Please set down exactly the lines of the listing below from the line containing "4 处 value 是注解的默认值，当我们使用默认值时，我们使用" through the line containing "好了，到这里，BindView 注解我们就写完了。接下来，我们要使用这个注解来完成 findViewById。", both lines included, leaving out all other lines.

## [Exercise data]
•••
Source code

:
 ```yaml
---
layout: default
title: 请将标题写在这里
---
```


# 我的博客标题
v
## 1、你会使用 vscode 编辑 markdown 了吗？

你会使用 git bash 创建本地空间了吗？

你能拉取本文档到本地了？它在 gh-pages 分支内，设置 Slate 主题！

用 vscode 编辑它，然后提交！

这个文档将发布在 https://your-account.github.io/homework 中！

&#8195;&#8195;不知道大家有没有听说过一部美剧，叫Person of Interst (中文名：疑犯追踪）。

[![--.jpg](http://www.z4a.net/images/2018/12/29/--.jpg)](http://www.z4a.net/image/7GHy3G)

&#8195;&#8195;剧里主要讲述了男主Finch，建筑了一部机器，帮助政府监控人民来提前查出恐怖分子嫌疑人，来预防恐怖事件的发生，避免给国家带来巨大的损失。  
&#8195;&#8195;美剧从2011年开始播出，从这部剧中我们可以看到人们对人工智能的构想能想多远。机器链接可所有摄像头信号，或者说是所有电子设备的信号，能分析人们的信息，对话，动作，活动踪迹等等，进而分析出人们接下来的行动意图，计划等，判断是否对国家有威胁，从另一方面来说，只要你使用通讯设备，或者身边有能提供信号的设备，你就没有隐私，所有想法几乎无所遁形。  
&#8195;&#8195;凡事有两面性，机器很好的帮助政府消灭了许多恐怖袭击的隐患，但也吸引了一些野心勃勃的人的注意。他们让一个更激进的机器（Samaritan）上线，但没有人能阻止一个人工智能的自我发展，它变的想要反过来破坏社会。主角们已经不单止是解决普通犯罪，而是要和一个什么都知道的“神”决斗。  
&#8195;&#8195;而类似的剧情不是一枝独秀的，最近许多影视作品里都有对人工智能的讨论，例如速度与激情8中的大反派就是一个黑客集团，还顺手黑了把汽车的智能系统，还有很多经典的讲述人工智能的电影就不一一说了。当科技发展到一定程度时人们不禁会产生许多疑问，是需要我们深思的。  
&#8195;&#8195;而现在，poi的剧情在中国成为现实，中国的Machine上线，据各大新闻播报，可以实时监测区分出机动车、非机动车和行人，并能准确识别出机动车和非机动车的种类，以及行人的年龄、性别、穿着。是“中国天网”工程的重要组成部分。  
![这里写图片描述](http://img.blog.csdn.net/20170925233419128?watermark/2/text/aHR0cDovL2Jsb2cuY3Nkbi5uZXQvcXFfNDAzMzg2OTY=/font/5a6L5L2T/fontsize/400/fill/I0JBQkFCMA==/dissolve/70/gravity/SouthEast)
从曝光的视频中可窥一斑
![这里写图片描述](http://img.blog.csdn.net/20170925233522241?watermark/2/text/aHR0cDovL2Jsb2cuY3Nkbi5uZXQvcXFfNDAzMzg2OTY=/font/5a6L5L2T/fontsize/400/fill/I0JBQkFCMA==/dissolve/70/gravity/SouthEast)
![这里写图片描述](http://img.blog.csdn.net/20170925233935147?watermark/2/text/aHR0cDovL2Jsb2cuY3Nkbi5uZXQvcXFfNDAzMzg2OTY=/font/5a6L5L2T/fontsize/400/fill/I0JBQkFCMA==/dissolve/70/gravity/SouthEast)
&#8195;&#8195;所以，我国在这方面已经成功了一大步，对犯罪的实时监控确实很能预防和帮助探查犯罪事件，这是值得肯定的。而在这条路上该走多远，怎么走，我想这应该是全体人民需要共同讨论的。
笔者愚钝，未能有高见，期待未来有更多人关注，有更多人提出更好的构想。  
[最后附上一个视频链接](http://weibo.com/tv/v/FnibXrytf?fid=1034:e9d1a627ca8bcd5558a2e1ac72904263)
•••
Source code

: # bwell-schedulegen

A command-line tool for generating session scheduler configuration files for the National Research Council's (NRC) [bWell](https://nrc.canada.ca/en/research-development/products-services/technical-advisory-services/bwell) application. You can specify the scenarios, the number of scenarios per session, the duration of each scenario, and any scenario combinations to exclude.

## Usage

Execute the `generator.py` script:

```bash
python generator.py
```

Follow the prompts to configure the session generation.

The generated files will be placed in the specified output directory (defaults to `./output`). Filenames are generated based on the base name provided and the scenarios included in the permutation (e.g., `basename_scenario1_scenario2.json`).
•••
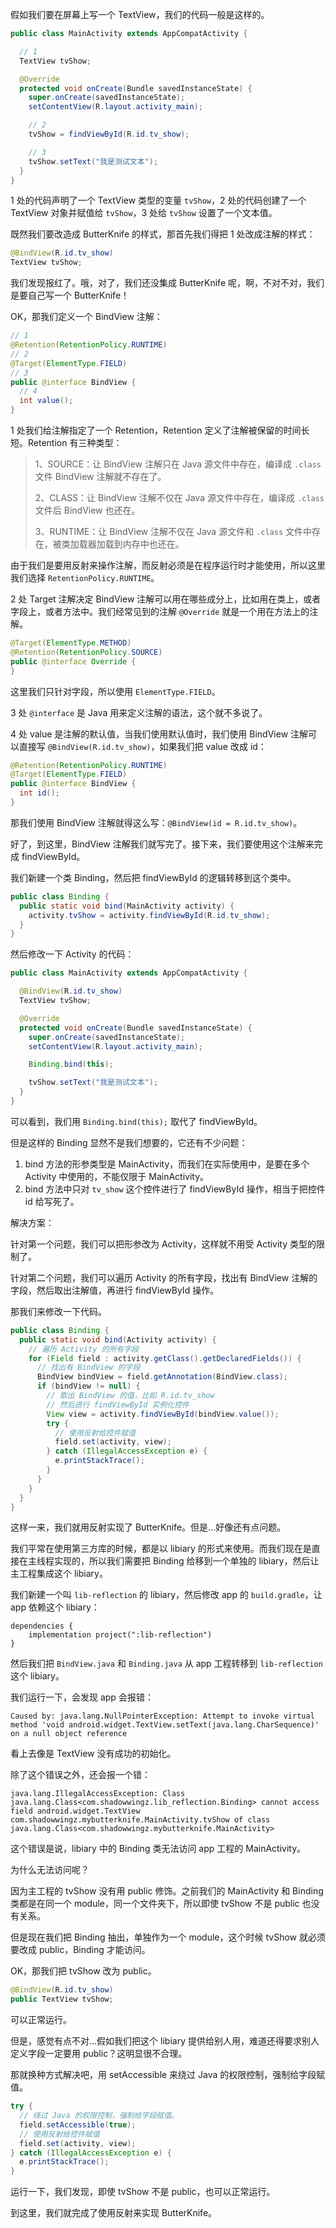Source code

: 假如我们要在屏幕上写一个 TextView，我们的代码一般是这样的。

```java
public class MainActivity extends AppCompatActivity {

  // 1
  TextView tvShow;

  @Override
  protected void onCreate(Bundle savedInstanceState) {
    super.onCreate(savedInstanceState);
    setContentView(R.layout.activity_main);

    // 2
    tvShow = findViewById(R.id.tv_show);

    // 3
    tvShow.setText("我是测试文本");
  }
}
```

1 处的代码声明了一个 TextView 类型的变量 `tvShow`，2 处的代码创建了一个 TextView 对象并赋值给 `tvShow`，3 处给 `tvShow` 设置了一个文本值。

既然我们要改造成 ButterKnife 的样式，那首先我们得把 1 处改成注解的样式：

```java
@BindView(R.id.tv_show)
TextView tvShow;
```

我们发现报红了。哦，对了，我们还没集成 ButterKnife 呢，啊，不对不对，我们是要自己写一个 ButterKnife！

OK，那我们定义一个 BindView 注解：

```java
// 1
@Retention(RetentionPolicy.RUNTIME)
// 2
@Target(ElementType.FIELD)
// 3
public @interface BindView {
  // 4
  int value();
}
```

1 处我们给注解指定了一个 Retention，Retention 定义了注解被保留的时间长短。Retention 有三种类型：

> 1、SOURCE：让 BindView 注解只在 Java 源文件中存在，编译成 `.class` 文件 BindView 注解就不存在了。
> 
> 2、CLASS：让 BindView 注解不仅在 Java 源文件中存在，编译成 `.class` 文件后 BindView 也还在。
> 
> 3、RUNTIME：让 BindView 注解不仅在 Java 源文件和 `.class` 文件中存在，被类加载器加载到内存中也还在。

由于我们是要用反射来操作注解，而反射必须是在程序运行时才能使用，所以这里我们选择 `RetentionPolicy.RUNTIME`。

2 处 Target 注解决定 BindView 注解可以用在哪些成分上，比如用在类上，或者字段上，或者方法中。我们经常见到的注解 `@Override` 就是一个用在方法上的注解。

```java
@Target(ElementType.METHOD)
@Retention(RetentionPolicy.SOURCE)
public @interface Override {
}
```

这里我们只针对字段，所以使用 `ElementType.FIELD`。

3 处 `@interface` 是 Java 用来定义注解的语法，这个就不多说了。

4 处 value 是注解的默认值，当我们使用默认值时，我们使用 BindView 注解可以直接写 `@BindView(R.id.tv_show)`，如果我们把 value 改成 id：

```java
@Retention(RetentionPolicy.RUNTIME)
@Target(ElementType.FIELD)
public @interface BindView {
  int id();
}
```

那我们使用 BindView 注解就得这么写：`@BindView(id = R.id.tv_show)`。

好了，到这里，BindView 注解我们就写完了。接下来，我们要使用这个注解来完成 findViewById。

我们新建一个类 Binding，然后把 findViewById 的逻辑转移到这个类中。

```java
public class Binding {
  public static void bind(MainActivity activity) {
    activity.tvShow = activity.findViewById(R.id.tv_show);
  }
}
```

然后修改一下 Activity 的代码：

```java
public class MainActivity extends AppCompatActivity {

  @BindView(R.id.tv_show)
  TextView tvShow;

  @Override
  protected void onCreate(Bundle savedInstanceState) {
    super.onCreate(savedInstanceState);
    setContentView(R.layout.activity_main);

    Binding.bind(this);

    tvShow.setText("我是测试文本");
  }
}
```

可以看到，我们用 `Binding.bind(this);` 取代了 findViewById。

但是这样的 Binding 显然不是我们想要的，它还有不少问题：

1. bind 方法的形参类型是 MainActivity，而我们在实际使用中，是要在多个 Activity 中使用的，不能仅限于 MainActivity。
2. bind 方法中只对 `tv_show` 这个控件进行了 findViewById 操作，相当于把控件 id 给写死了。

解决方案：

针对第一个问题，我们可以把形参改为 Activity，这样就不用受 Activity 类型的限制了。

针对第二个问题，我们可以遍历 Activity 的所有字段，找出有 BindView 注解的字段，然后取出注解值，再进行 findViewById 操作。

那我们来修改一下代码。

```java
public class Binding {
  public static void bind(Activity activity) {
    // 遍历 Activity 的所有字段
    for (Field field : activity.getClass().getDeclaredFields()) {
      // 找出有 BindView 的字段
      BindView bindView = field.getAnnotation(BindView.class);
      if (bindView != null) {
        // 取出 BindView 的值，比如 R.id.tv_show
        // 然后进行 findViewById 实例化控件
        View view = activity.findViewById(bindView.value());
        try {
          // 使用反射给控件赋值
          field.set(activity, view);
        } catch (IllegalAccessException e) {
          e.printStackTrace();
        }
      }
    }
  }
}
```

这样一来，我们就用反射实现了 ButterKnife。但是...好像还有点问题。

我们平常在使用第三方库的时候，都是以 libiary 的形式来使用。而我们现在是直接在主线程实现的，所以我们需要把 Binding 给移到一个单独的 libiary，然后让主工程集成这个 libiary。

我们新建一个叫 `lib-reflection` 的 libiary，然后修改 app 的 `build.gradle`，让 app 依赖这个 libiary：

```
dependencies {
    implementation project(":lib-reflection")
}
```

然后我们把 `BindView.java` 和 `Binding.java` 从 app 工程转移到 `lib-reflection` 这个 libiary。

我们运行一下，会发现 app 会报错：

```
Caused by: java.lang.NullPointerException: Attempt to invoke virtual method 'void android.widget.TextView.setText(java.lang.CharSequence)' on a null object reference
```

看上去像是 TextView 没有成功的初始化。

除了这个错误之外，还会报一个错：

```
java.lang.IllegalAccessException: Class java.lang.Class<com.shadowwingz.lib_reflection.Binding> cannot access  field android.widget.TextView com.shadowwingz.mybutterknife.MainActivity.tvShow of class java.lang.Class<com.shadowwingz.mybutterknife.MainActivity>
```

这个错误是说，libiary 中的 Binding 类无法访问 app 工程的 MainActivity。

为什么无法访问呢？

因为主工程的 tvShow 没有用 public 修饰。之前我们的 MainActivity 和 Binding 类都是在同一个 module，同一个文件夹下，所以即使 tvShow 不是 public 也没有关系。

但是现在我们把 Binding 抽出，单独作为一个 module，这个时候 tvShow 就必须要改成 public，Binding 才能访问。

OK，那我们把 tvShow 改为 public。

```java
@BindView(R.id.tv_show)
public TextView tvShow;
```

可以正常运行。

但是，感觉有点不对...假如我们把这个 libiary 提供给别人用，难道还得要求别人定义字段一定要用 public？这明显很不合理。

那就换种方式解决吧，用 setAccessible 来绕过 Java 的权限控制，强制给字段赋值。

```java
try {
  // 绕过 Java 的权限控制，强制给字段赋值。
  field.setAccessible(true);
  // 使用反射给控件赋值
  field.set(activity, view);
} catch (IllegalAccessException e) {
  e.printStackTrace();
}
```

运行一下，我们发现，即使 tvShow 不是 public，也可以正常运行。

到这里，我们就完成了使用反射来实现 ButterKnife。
•••
## [Finished task]
4 处 value 是注解的默认值，当我们使用默认值时，我们使用 BindView 注解可以直接写 `@BindView(R.id.tv_show)`，如果我们把 value 改成 id：

```java
@Retention(RetentionPolicy.RUNTIME)
@Target(ElementType.FIELD)
public @interface BindView {
  int id();
}
```

那我们使用 BindView 注解就得这么写：`@BindView(id = R.id.tv_show)`。

好了，到这里，BindView 注解我们就写完了。接下来，我们要使用这个注解来完成 findViewById。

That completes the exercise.